Normative and positive Accounting

Positive accounting theory is the explanation of accounting concepts to show scientifically the truth of accounting statement. Positive accounting theory seeks to explain and predict actual accounting practices. This theory contrasts normative accounting that seeks to prescribe and derive optimal accounting standards. The scientific concepts of positive accounting theory is the focus on relationships between various individuals involved in providing resources and accounting concepts used to coordinate functioning of the two relationships .

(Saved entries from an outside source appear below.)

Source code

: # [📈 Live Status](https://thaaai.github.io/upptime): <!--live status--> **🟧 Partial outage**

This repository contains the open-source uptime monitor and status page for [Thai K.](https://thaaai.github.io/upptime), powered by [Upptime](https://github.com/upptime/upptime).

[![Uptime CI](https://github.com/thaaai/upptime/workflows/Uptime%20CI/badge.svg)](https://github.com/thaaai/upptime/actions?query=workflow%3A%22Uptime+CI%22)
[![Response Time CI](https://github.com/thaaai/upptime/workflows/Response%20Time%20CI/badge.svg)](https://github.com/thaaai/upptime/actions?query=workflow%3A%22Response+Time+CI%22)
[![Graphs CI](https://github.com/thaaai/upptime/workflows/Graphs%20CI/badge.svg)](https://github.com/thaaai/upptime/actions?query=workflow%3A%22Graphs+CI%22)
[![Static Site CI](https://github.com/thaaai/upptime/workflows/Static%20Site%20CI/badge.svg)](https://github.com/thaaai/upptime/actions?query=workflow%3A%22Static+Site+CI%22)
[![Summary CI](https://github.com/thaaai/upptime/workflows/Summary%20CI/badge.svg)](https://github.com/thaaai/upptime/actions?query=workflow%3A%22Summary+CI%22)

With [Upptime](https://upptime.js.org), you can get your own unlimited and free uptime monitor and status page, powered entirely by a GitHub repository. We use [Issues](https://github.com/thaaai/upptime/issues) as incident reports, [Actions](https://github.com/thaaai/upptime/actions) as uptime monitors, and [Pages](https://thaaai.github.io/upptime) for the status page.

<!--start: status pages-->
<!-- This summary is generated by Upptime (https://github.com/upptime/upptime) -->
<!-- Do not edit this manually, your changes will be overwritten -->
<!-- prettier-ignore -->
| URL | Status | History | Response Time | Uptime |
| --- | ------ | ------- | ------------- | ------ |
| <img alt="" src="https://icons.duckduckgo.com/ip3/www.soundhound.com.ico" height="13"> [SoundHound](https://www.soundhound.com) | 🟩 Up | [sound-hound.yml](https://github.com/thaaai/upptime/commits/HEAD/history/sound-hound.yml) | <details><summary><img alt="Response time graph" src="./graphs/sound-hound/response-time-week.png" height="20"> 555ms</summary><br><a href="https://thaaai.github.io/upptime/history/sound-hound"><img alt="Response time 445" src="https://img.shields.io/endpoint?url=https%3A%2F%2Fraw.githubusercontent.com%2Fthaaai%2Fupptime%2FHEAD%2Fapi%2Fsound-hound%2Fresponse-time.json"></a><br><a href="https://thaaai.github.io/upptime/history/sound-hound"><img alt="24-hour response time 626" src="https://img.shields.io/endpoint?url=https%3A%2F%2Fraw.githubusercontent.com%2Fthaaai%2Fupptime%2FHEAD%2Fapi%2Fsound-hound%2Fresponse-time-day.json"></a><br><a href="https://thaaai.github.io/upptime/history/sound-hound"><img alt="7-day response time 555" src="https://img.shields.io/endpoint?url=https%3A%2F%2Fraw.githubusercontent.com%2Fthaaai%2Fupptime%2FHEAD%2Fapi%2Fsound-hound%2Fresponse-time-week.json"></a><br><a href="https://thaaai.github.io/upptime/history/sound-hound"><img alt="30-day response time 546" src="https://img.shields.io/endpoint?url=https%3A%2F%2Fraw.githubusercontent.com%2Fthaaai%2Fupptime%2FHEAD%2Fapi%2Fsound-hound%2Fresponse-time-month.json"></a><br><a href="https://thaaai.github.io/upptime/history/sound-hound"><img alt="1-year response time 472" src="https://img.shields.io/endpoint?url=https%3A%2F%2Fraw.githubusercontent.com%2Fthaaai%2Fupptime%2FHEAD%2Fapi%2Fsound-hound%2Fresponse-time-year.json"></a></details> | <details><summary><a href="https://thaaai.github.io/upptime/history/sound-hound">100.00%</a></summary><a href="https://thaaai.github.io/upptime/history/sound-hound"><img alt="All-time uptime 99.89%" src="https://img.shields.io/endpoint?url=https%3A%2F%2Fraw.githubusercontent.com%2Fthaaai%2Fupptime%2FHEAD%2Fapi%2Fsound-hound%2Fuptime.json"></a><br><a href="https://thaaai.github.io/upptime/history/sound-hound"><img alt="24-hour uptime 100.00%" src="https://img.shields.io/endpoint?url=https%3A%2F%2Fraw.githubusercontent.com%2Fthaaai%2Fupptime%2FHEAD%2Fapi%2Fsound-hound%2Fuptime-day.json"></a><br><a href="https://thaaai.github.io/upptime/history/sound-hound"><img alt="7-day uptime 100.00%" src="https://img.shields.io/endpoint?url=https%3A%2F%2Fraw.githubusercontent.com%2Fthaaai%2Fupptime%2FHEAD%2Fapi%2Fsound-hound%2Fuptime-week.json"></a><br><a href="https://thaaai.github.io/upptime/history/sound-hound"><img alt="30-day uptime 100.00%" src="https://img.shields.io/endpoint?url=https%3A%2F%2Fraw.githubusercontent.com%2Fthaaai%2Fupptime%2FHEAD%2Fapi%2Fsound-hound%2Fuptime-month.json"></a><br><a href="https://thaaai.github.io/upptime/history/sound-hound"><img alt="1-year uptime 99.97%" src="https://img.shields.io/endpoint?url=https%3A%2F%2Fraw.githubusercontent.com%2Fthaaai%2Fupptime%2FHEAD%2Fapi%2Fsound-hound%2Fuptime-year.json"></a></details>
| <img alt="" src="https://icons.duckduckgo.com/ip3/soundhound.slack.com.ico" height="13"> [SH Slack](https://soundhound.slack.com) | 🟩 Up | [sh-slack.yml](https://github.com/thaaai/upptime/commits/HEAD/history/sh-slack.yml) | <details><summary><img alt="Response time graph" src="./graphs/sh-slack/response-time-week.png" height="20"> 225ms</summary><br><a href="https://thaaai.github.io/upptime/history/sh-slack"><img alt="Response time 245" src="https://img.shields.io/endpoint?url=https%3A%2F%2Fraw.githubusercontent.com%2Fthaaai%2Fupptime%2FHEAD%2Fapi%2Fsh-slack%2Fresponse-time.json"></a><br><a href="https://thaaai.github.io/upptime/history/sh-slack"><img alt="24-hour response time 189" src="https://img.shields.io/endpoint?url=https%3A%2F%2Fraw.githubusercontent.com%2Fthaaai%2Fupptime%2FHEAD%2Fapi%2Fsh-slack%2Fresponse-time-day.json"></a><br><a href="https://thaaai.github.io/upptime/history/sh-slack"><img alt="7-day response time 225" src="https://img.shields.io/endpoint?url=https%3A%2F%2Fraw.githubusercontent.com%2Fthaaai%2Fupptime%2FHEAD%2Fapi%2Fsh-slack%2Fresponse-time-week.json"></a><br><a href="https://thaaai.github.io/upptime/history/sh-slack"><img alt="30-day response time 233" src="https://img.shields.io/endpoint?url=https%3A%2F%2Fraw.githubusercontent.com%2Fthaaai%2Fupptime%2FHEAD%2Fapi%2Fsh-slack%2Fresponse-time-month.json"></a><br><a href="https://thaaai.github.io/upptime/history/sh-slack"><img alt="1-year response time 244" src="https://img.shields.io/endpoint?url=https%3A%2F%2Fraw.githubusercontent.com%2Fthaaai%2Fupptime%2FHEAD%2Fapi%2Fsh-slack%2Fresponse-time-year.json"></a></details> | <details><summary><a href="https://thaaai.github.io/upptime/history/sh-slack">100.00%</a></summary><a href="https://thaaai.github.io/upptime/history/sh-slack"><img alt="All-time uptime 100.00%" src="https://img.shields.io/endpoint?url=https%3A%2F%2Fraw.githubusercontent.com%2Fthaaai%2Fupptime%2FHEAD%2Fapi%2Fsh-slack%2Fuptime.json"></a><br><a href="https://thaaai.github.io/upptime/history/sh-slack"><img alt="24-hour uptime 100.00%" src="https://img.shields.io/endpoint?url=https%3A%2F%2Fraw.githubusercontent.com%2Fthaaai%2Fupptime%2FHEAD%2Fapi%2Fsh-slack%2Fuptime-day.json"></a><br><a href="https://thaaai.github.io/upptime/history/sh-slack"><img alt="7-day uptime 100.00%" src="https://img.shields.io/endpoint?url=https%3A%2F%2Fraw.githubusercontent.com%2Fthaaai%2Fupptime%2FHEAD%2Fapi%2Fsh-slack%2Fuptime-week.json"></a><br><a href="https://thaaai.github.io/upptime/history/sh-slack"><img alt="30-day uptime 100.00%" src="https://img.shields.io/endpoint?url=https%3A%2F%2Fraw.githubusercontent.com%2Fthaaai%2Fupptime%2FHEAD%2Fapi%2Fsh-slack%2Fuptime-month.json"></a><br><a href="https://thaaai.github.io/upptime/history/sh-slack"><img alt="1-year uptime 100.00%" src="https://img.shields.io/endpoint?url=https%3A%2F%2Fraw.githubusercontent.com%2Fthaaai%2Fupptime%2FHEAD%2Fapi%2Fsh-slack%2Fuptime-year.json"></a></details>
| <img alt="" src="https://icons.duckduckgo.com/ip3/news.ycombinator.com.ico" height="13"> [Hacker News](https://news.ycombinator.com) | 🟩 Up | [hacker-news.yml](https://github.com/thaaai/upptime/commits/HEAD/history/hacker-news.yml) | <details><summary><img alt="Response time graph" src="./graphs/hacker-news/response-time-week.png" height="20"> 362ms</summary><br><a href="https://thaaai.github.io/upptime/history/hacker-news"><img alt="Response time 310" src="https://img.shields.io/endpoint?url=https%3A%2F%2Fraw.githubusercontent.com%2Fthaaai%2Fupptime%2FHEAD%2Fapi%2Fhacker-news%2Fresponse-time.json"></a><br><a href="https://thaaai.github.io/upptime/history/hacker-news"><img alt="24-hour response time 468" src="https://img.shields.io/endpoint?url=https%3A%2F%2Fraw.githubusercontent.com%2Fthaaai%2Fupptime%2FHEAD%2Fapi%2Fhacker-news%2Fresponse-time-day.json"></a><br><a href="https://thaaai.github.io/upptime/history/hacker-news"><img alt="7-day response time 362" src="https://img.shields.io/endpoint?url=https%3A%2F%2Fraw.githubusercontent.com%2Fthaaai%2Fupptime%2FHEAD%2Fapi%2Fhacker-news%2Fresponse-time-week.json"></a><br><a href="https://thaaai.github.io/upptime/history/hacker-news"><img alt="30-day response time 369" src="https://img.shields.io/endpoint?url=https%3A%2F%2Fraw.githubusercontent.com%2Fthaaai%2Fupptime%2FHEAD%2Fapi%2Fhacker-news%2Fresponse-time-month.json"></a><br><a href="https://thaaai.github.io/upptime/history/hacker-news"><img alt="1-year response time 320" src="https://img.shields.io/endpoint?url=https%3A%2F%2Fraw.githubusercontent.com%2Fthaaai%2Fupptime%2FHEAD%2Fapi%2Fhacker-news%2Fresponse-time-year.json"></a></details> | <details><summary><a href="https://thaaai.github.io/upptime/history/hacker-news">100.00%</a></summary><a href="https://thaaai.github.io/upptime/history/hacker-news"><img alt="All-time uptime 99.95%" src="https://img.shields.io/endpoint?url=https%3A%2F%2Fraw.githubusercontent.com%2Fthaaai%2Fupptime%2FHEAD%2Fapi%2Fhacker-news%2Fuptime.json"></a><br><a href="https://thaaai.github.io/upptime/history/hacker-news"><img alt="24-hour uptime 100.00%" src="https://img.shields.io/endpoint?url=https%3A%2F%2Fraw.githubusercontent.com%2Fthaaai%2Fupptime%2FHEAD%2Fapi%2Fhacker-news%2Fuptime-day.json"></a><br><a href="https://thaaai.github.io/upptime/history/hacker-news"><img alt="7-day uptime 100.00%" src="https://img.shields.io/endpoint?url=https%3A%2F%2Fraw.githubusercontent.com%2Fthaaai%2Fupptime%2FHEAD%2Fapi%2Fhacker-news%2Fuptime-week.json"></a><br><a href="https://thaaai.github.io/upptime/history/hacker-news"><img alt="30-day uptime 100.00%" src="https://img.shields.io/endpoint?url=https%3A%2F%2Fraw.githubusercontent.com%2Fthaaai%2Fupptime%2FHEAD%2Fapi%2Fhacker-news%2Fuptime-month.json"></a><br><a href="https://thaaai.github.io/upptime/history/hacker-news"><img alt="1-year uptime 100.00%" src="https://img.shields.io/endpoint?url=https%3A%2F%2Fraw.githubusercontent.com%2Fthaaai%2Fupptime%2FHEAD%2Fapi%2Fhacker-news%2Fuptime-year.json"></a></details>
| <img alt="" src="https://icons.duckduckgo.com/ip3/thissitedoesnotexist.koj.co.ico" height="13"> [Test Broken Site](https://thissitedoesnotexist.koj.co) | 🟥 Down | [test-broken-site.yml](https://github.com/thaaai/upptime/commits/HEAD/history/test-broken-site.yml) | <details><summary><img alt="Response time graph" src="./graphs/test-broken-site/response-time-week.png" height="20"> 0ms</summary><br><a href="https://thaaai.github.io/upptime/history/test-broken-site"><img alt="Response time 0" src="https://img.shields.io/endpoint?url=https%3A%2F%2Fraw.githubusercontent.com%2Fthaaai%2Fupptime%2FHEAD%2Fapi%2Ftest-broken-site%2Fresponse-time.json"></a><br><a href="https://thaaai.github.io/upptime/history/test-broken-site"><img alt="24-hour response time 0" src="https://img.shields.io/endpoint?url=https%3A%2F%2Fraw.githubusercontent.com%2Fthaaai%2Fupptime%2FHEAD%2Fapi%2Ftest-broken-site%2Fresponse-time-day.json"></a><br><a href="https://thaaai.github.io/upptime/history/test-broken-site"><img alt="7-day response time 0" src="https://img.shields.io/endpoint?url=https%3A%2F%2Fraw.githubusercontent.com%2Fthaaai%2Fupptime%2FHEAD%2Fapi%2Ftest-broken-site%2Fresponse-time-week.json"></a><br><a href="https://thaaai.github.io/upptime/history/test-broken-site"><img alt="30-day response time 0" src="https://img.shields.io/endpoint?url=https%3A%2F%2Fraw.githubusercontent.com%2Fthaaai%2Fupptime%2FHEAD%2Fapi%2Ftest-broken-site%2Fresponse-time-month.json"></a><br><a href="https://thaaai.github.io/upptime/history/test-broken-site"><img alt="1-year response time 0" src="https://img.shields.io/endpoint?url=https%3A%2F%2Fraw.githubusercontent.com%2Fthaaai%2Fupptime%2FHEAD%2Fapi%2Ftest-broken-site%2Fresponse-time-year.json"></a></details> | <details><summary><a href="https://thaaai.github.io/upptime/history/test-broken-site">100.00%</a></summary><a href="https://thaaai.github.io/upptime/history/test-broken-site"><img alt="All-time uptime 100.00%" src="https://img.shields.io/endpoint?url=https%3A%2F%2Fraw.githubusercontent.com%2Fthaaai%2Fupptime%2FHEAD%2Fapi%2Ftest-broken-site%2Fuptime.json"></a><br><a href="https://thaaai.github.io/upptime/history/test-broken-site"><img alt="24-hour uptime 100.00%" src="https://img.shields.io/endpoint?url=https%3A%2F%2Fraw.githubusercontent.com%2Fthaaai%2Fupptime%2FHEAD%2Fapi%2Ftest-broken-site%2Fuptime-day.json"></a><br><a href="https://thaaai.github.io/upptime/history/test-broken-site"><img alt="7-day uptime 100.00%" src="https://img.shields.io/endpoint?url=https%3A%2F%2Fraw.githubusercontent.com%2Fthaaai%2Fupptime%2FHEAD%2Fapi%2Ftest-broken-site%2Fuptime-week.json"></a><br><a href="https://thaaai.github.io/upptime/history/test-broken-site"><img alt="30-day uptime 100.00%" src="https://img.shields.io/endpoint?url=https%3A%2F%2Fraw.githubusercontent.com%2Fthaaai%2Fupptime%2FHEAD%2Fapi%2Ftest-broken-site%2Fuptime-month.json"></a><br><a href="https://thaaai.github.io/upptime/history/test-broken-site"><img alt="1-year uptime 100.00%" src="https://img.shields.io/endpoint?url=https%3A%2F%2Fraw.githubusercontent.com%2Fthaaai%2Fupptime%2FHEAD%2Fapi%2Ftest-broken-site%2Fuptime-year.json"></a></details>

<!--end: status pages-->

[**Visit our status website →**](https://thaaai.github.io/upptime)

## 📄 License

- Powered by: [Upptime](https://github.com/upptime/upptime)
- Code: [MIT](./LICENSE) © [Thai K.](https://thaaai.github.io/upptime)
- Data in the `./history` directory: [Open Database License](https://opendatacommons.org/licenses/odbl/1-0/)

Bloom Robert, 1990 looked in to the various accounting concepts in his works. There is a strong relationship between suppliers of equity capital and suppliers of managerial labor. Another major relationship is between managers and firm’s creditors. A number of relationships involve delegation of decision making from one party to another creating principal and agent relationship. Creation of agency relationship is a major development in accounting that leads to identification of agency costs. The theory is based on economic assumptions that all actions by individuals are driven by self-interest.

Opportunist is another consideration put forth by positive accounting theory since it leads to accumulation of wealth. Positive accounting theory predicts that organizations will seek to put in place mechanisms that consolidate interests of firm mangers with interests of firm owners. Positive accounting theory gives answers to accounting problems measured on the basis of conformity with theory and facts. On the other hand, normative accounting theory prescribes how a process of accounting should be done.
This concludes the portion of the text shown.